A notes of Peder Larsen’s pen

Forceg in fire at Embassy of Hungary in Copenhagen (Augusztus)

A notes of Peder Larsen’s pen:

Hungary – ‘Forged in Fire’

Earlier this week, I was invited to a master class at the Hungarian Embassy conducted by Mihály Konkoly DipWSET.

The master class highlighted four Hungarian wine regions and the wines presented showed some of Hungary’s own varieties. Some indigenous, some not – but all of them very important to Hungary and Hungarian wine.

 

From Badacsony we had a Furmint-based sparkling from Laposa.

Easy to drink, fruit driven with pear, green and yellow apples, plenty of citrus aromas and a slight honeyed note. Perfect for summer.

The tiny region of Sómlo to the north of the Balaton is the home of Juhfark. Way too few people know of it and appreciate it. Or they simply drink it way too young. This 2017 Juhfark from Spiegelberg illustrates this, even from such a warm vintage. Still very reserved. A slightly creamy, buttery sensation from going through MLF as well as spending 8 months on the lees. A definite mineral sensation to it. I allowed it to breath in the glass and this allowed the wine to show its riper side, which will with a few more years in the bottle, I think.

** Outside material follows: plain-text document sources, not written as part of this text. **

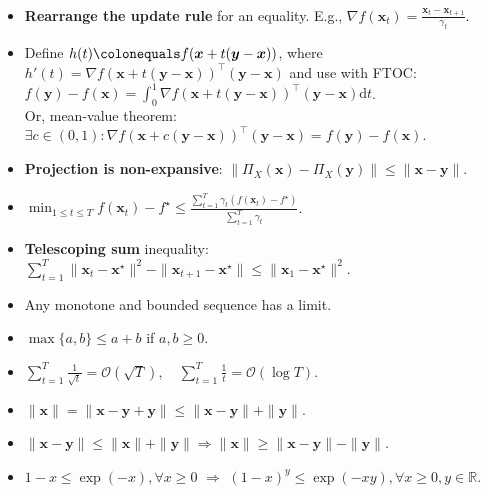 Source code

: \documentclass[8pt,a4paper]{extarticle}
\newcommand{\R}{\mathbb{R}}
\renewcommand{\vec}[1]{\bm{#1}}
\newenvironment{topic}[1]
{\textbf{\sffamily \colorbox{black}{\rlap{\textbf{\textcolor{white}{#1}}}\hspace{\linewidth}\hspace{-2\fboxsep}}} \\ \vspace{0.2cm}}
{}
\begin{document}
\begin{multicols*}{2}
    \begin{topic}{Common tricks}
        \begin{itemize}
            \item \textbf{Rearrange the update rule} for an equality. E.g., $\nabla f(\vec{x}_t) = \frac{\vec{x}_t -
                          \vec{x}_{t+1}}{\gamma_t}$.
            \item Define $h(t) \colonequals f(\vec{x} + t(\vec{y} - \vec{x}))$, where $h'(t) = \nabla f(\vec{x} +
                      t(\vec{y} - \vec{x}))^\top (\vec{y} - \vec{x})$ and use with FTOC: $f(\vec{y}) - f(\vec{x}) =
                      \int_0^1 \nabla f(\vec{x} + t(\vec{y} - \vec{x}))^\top (\vec{y} - \vec{x}) \mathrm{d}t$. \\ Or,
                  mean-value theorem: $\exists c \in (0,1) : \nabla f(\vec{x} + c(\vec{y} - \vec{x}))^\top (\vec{y} -
                      \vec{x}) = f(\vec{y}) - f(\vec{x})$.
            \item \textbf{Projection is non-expansive}: $\| \Pi_X(\vec{x}) - \Pi_X(\vec{y}) \| \leq \| \vec{x} -
                      \vec{y} \|$.
            \item $\min_{1 \leq t \leq T} f(\vec{x}_t) - f^\star \leq \frac{\sum_{t=1}^{T} \gamma_t (f(\vec{x}_t) - f^\star)}{\sum_{t=1}^{T} \gamma_t}$.
            \item \textbf{Telescoping sum} inequality: $\sum_{t=1}^{T} \| \vec{x}_t - \vec{x}^\star \|^2 - \| \vec{x}_{t+1} -
                      \vec{x}^\star \| \leq \| \vec{x}_1 - \vec{x}^\star \|^2$.
            \item Any monotone and bounded sequence has a limit.
            \item $\max \{ a,b \} \leq a + b$ if $a,b \geq 0$.
            \item $\sum_{t=1}^{T} \frac{1}{\sqrt{t}} = \mathcal{O}(\sqrt{T}), \quad \sum_{t=1}^{T} \frac{1}{t} = \mathcal{O}(\log T)$.
            \item $\| \vec{x} \| = \| \vec{x} - \vec{y} + \vec{y} \| \leq \| \vec{x} - \vec{y} \| + \| \vec{y} \|$.
            \item $\| \vec{x} - \vec{y} \| \leq \| \vec{x} \| + \| \vec{y} \| \Rightarrow \| \vec{x} \| \geq \| \vec{x} - \vec{y} \| - \| \vec{y} \|$.
            \item $1 - x \leq \exp(-x), \forall x \geq 0$ $\Rightarrow$ $(1-x)^y \leq \exp(-xy), \forall x \geq 0, y \in \R$.
        \end{itemize}
    \end{topic}


\end{multicols*}
\end{document}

From Balatonfüred-Csopak, also on the north shore of Balaton, we tasted a big bodied Olaszrizling. Very ripe fruit with tons of both fruit concentration and intensity. Fruity, spicy, mineral all at the same time. The very high alcohol for a white white is neatly absorbed by the big fruit. The wine is elevated by its acidity.

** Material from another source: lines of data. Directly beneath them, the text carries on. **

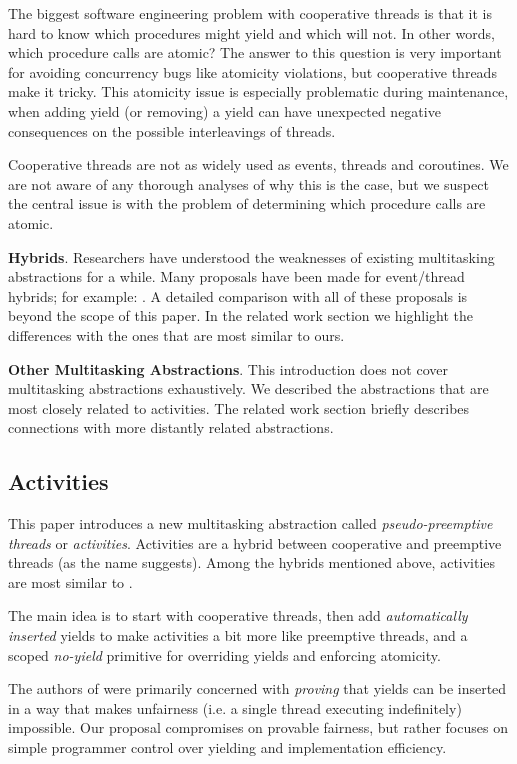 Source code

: \documentclass[10pt,preprint]{sigplanconf}
\begin{document}
The biggest software engineering problem with cooperative threads is that it is hard to know which procedures might yield and which will not.
In other words, which procedure calls are atomic?
The answer to this question is very important for avoiding concurrency bugs like atomicity violations, but cooperative threads make it tricky.
This atomicity issue is especially problematic during maintenance, when adding yield (or removing) a yield can have unexpected negative consequences on the possible interleavings of threads.

Cooperative threads are not as widely used as events, threads and coroutines.
We are not aware of any thorough analyses of why this is the case, but we suspect the central issue is with the problem of determining which procedure calls are atomic.

\textbf{Hybrids}.
Researchers have understood the weaknesses of existing multitasking abstractions for a while.
Many proposals have been made for event/thread hybrids; for example: \cite{Boudol2007, Boussinot2006, Cunningham2005, Dabrowski2006, Fischer2007, Kerneis2014, Krohn2007, Li2007, Behren2003}.
A detailed comparison with all of these proposals is beyond the scope of this paper.
In the related work section we highlight the differences with the ones that are most similar to ours.

\textbf{Other Multitasking Abstractions}.
This introduction does not cover multitasking abstractions exhaustively.
We described the abstractions that are most closely related to activities.
The related work section briefly describes connections with more distantly related abstractions.

\subsection{Activities}

This paper introduces a new multitasking abstraction called \emph{pseudo-preemptive threads} or \emph{activities}.
Activities are a hybrid between cooperative and preemptive threads (as the name suggests).
Among the hybrids mentioned above, activities are most similar to \cite{Boudol2007}.

The main idea is to start with cooperative threads, then add \emph{automatically inserted} yields to make activities a bit more like preemptive threads, and a scoped \emph{no-yield} primitive for overriding yields and enforcing atomicity.

The authors of \cite{Boudol2007} were primarily concerned with \emph{proving} that yields can be inserted in a way that makes unfairness (i.e. a single thread executing indefinitely) impossible.
Our proposal compromises on provable fairness, but rather focuses on simple programmer control over yielding and implementation efficiency.
\end{document}
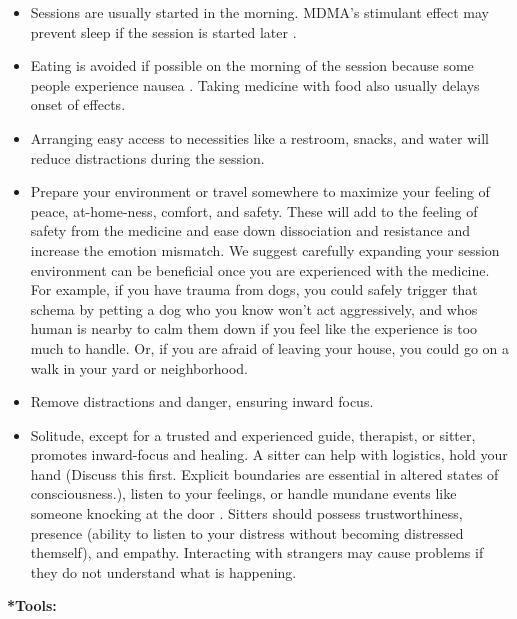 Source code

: \documentclass[12pt,letterpaper]{article}
\begin{document}
\begin{itemize}
    \item Sessions are usually started in the morning. MDMA's stimulant effect may prevent sleep if the session is started later \cite{berro2018acute}.
    \item Eating is avoided if possible on the morning of the session because some people experience nausea \cite{mithoeferManual}. Taking medicine with food also usually delays onset of effects.
    \item Arranging easy access to necessities like a restroom, snacks, and water will reduce distractions during the session.
    \label{contextexpansion}
    \item Prepare your environment or travel somewhere to maximize your feeling of peace, at-home-ness, comfort, and safety. These will add to the feeling of safety from the medicine and ease down dissociation and resistance and increase the emotion mismatch. We suggest carefully expanding your session environment can be beneficial once you are experienced with the medicine. For example, if you have trauma from dogs, you could safely trigger that schema by petting a dog who you know won't act aggressively, and whos human is nearby to calm them down if you feel like the experience is too much to handle. Or, if you are afraid of leaving your house, you could go on a walk in your yard or neighborhood.
    \item Remove distractions and danger, ensuring inward focus. 
    \item Solitude, except for a trusted and experienced guide, therapist, or sitter, promotes inward-focus and healing. A sitter can help with logistics, hold your hand (Discuss this first. Explicit boundaries are essential in altered states of consciousness.), listen to your feelings, or handle mundane events like someone knocking at the door \cite{mithoeferManual,thalSitter}. Sitters should possess trustworthiness, presence (ability to listen to your distress without becoming distressed themself), and empathy. Interacting with strangers may cause problems if they do not understand what is happening. 
\end{itemize}
\noindent \textbf{*Tools:}
\end{document}

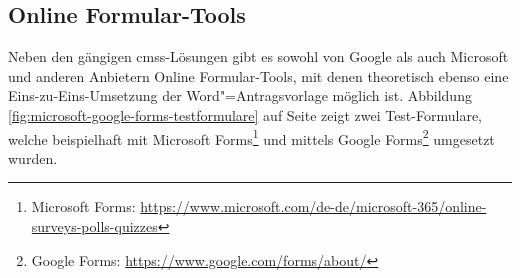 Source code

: \documentclass[a4paper,12pt,twoside]{scrreprt}
\begin{document}
\subsection{Online Formular-Tools}
\label{sub-sec:formular-tools}

Neben den gängigen \acp{cms}-Lösungen gibt es sowohl von Google als auch Microsoft und anderen Anbietern Online Formular-Tools, mit denen theoretisch ebenso eine Eins-zu-Eins-Umsetzung der Word"=Antragsvorlage möglich ist. Abbildung \ref{fig:microsoft-google-forms-testformulare} auf Seite \pageref{fig:microsoft-google-forms-testformulare} zeigt zwei Test-Formulare, welche beispielhaft mit Microsoft Forms\footnote{Microsoft Forms: \url{https://www.microsoft.com/de-de/microsoft-365/online-surveys-polls-quizzes}} und mittels Google Forms\footnote{Google Forms: \url{https://www.google.com/forms/about/}} umgesetzt wurden.
\end{document}
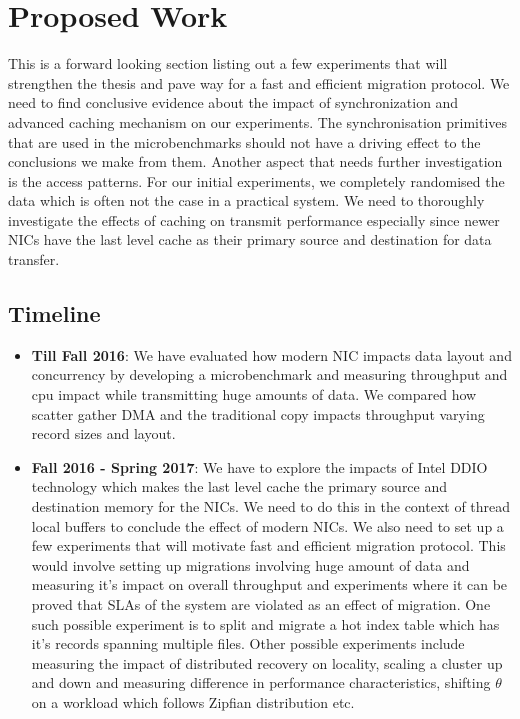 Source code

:
\chapter{Proposed Work}

This is a forward looking section listing out a few experiments that will
strengthen the thesis and pave way for a fast and efficient migration protocol.
We need to find conclusive evidence about the impact of synchronization and 
advanced caching mechanism on our experiments. The synchronisation primitives 
that are used in the microbenchmarks should not have a driving effect to the 
conclusions we make from them. Another aspect that needs further investigation 
is the access patterns. For our initial experiments, we completely randomised the data which is often 
not the case in a practical system. We need to thoroughly investigate the effects
of caching on transmit performance especially since newer NICs have the last level
cache as their primary source and destination for data transfer.

\section{Timeline}

\begin{itemize}
\item{\textbf{Till Fall 2016}:} We have evaluated how modern NIC impacts data layout 
and concurrency by developing a microbenchmark and measuring throughput and cpu 
impact while transmitting huge amounts of data. We compared how scatter gather DMA 
and the traditional copy impacts throughput varying record sizes and layout. 

\item{\textbf{Fall 2016 - Spring 2017}:} We have to explore the impacts of Intel\textregistered 
DDIO~\cite{ddio} technology which makes the last level cache the primary source and 
destination memory for the NICs. We need to do this in the context of thread local 
buffers to conclude the effect of modern NICs. We also need to set up a few experiments
that will motivate fast and efficient migration protocol. This would involve 
setting up migrations involving huge amount of data and measuring it's impact on overall throughput
and experiments where it can be proved that SLAs of the system are violated as an effect of migration.
One such possible experiment is to split and migrate a hot index table which has it's 
records spanning multiple files. Other possible experiments include measuring the 
impact of distributed recovery on locality, scaling a cluster up and down and measuring
difference in performance characteristics, shifting $\theta$ on a workload which follows 
Zipfian distribution etc.
\end{itemize}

Kadarka is a must try for Pinot lovers. We tasted a beautiful version from Gróf Buttler in Eger. I really love the fine, red fruit (here dried or even cooked strawberries), the spiciness and the fresh acidity of well made Kadarka and this one delivers.

 

Tóth Ferenc provided us with a Kékfrankos packed with very ripe, predominantly black fruit and overt oak impact from 2 years in new big format barrels. The oak is well integrated, but I should still prefer to hold this wine for some years to settle even more.

Gál Tibor is an iconic winery and my personal history with the company dates back more than a decade. It was interesting to try their 2017 Titi, as it is the first time, that their basic Bikavér was elevated to Superior, the mid-level of the three levels. Bikavér is such an elegant style of wine and this one is no exception.

 

Three beautiful wines from Tokaj were also presented.

Balassa‘s 2018 Furmint is a very fine example of modern, dry Furmint. He is known for his 12 different single vineyards, but this blend of different terroirs drinks so nice just now. Dry with a creamy texture. Apple, almonds, vanilla are just part of the aromas. These dry Furmints should find plenty of fans in Denmark, once people have tasted them!

Tokajicum 2014 Tokaji Aszú 5 puttonyos from 100% Furmint is a nice example of an Aszú wine in a less traditional way. Not overly complex. Straightforward and very easy to drink. Actually more of a TBA style of wine. I really love, that they have used Hungarian (Szerednyei) oak for the maturation.

Balassa 2010 Tokaji Aszú 6 puttonyos was outstanding! Only 400 bottles made. 4 months of spontaneous fermentation in 3 year old 225 liter barrel followed by 4 years in the very same barrel. Highly complex with all of the aromas and flavours, you expect from your Tokaji Aszú. Raisin, apricot, orange marmelade, nuts, tea leafs. Slightly volatile and with a more oxidized expression than the Tokajicum. Razor sharp acidity to balance the 182 grams of sugar per liter. And the finish just never seems to stop.